Saved entries:
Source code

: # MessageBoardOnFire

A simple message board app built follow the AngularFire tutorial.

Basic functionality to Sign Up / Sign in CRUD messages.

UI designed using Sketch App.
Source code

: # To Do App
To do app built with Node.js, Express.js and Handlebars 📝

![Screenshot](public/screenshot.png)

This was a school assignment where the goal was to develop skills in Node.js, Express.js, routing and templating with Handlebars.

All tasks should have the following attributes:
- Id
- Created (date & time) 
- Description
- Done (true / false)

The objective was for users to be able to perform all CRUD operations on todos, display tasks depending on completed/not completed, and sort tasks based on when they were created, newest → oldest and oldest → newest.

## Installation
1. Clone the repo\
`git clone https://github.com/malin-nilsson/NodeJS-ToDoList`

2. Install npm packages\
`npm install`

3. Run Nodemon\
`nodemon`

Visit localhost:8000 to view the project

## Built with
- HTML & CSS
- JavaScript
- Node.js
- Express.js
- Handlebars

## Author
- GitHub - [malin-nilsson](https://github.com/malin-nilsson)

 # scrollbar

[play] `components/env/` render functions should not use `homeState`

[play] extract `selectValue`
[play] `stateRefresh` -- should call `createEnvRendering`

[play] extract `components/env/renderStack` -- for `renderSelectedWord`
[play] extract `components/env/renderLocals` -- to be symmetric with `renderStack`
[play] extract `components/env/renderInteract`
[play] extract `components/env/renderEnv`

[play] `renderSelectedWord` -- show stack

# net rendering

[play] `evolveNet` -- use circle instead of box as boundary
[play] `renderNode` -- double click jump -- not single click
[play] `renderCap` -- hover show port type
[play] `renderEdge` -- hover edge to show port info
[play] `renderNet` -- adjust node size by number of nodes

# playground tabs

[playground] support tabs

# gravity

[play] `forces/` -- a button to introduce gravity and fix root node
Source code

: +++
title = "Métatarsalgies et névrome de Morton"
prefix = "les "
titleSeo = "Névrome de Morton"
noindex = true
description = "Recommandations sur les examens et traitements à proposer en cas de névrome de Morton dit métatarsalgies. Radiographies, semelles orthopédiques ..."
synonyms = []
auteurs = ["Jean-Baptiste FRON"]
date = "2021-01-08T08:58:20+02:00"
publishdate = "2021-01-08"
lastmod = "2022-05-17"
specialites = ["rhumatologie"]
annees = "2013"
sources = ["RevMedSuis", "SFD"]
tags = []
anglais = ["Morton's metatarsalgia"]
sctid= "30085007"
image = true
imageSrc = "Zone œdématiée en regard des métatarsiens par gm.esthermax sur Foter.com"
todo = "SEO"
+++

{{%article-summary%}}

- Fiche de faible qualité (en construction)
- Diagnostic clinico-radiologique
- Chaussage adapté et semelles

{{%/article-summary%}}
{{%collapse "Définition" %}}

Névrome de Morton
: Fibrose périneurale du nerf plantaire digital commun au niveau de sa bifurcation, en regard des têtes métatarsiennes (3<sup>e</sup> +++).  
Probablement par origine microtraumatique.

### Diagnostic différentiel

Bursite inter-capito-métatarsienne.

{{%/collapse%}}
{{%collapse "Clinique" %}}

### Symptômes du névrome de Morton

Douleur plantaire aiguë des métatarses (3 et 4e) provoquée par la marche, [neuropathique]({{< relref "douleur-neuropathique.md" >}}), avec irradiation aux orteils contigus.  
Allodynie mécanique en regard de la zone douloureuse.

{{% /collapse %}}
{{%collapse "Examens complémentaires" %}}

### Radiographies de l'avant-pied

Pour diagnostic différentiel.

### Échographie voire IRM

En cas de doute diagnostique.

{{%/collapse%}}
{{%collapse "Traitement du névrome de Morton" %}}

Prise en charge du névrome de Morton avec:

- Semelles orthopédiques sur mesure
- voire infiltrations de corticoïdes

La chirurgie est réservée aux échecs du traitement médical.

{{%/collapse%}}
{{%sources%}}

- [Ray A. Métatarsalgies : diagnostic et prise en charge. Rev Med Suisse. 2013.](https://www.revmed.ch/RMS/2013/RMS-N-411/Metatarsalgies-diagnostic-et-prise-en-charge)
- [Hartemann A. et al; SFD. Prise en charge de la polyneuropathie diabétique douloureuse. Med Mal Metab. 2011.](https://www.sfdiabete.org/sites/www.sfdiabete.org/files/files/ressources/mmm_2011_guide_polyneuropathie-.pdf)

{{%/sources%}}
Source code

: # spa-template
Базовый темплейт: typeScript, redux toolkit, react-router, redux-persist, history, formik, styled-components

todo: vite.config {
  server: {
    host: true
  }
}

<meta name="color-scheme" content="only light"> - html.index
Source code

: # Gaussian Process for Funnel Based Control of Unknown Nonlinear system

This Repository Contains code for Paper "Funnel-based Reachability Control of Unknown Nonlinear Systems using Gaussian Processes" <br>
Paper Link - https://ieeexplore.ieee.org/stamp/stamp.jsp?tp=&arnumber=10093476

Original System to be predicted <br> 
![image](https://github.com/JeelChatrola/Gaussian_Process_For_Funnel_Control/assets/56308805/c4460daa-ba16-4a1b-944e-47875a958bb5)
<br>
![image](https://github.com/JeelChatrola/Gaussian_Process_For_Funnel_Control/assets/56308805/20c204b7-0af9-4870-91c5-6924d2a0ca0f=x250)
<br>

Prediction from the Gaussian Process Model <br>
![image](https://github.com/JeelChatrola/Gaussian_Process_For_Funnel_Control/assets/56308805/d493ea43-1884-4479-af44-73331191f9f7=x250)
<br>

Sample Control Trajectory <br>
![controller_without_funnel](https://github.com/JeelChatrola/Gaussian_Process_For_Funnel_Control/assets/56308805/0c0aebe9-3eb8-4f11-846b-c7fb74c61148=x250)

WHAT TO WORK ON: Go through the records and repeat each one exactly as written.

EXERCISE RESPONSE:
Source code

: # MessageBoardOnFire

A simple message board app built follow the AngularFire tutorial.

Basic functionality to Sign Up / Sign in CRUD messages.

UI designed using Sketch App.
Source code

: # To Do App
To do app built with Node.js, Express.js and Handlebars 📝

![Screenshot](public/screenshot.png)

This was a school assignment where the goal was to develop skills in Node.js, Express.js, routing and templating with Handlebars.

All tasks should have the following attributes:
- Id
- Created (date & time) 
- Description
- Done (true / false)

The objective was for users to be able to perform all CRUD operations on todos, display tasks depending on completed/not completed, and sort tasks based on when they were created, newest → oldest and oldest → newest.

## Installation
1. Clone the repo\
`git clone https://github.com/malin-nilsson/NodeJS-ToDoList`

2. Install npm packages\
`npm install`

3. Run Nodemon\
`nodemon`

Visit localhost:8000 to view the project

## Built with
- HTML & CSS
- JavaScript
- Node.js
- Express.js
- Handlebars

## Author
- GitHub - [malin-nilsson](https://github.com/malin-nilsson)

 # scrollbar

[play] `components/env/` render functions should not use `homeState`

[play] extract `selectValue`
[play] `stateRefresh` -- should call `createEnvRendering`

[play] extract `components/env/renderStack` -- for `renderSelectedWord`
[play] extract `components/env/renderLocals` -- to be symmetric with `renderStack`
[play] extract `components/env/renderInteract`
[play] extract `components/env/renderEnv`

[play] `renderSelectedWord` -- show stack

# net rendering

[play] `evolveNet` -- use circle instead of box as boundary
[play] `renderNode` -- double click jump -- not single click
[play] `renderCap` -- hover show port type
[play] `renderEdge` -- hover edge to show port info
[play] `renderNet` -- adjust node size by number of nodes

# playground tabs

[playground] support tabs

# gravity

[play] `forces/` -- a button to introduce gravity and fix root node
Source code

: +++
title = "Métatarsalgies et névrome de Morton"
prefix = "les "
titleSeo = "Névrome de Morton"
noindex = true
description = "Recommandations sur les examens et traitements à proposer en cas de névrome de Morton dit métatarsalgies. Radiographies, semelles orthopédiques ..."
synonyms = []
auteurs = ["Jean-Baptiste FRON"]
date = "2021-01-08T08:58:20+02:00"
publishdate = "2021-01-08"
lastmod = "2022-05-17"
specialites = ["rhumatologie"]
annees = "2013"
sources = ["RevMedSuis", "SFD"]
tags = []
anglais = ["Morton's metatarsalgia"]
sctid= "30085007"
image = true
imageSrc = "Zone œdématiée en regard des métatarsiens par gm.esthermax sur Foter.com"
todo = "SEO"
+++

{{%article-summary%}}

- Fiche de faible qualité (en construction)
- Diagnostic clinico-radiologique
- Chaussage adapté et semelles

{{%/article-summary%}}
{{%collapse "Définition" %}}

Névrome de Morton
: Fibrose périneurale du nerf plantaire digital commun au niveau de sa bifurcation, en regard des têtes métatarsiennes (3<sup>e</sup> +++).  
Probablement par origine microtraumatique.

### Diagnostic différentiel

Bursite inter-capito-métatarsienne.

{{%/collapse%}}
{{%collapse "Clinique" %}}

### Symptômes du névrome de Morton

Douleur plantaire aiguë des métatarses (3 et 4e) provoquée par la marche, [neuropathique]({{< relref "douleur-neuropathique.md" >}}), avec irradiation aux orteils contigus.  
Allodynie mécanique en regard de la zone douloureuse.

{{% /collapse %}}
{{%collapse "Examens complémentaires" %}}

### Radiographies de l'avant-pied

Pour diagnostic différentiel.

### Échographie voire IRM

En cas de doute diagnostique.

{{%/collapse%}}
{{%collapse "Traitement du névrome de Morton" %}}

Prise en charge du névrome de Morton avec:

- Semelles orthopédiques sur mesure
- voire infiltrations de corticoïdes

La chirurgie est réservée aux échecs du traitement médical.

{{%/collapse%}}
{{%sources%}}

- [Ray A. Métatarsalgies : diagnostic et prise en charge. Rev Med Suisse. 2013.](https://www.revmed.ch/RMS/2013/RMS-N-411/Metatarsalgies-diagnostic-et-prise-en-charge)
- [Hartemann A. et al; SFD. Prise en charge de la polyneuropathie diabétique douloureuse. Med Mal Metab. 2011.](https://www.sfdiabete.org/sites/www.sfdiabete.org/files/files/ressources/mmm_2011_guide_polyneuropathie-.pdf)

{{%/sources%}}
Source code

: # spa-template
Базовый темплейт: typeScript, redux toolkit, react-router, redux-persist, history, formik, styled-components

todo: vite.config {
  server: {
    host: true
  }
}

<meta name="color-scheme" content="only light"> - html.index
Source code

: # Gaussian Process for Funnel Based Control of Unknown Nonlinear system

This Repository Contains code for Paper "Funnel-based Reachability Control of Unknown Nonlinear Systems using Gaussian Processes" <br>
Paper Link - https://ieeexplore.ieee.org/stamp/stamp.jsp?tp=&arnumber=10093476

Original System to be predicted <br> 
![image](https://github.com/JeelChatrola/Gaussian_Process_For_Funnel_Control/assets/56308805/c4460daa-ba16-4a1b-944e-47875a958bb5)
<br>
![image](https://github.com/JeelChatrola/Gaussian_Process_For_Funnel_Control/assets/56308805/20c204b7-0af9-4870-91c5-6924d2a0ca0f=x250)
<br>

Prediction from the Gaussian Process Model <br>
![image](https://github.com/JeelChatrola/Gaussian_Process_For_Funnel_Control/assets/56308805/d493ea43-1884-4479-af44-73331191f9f7=x250)
<br>

Sample Control Trajectory <br>
![controller_without_funnel](https://github.com/JeelChatrola/Gaussian_Process_For_Funnel_Control/assets/56308805/0c0aebe9-3eb8-4f11-846b-c7fb74c61148=x250)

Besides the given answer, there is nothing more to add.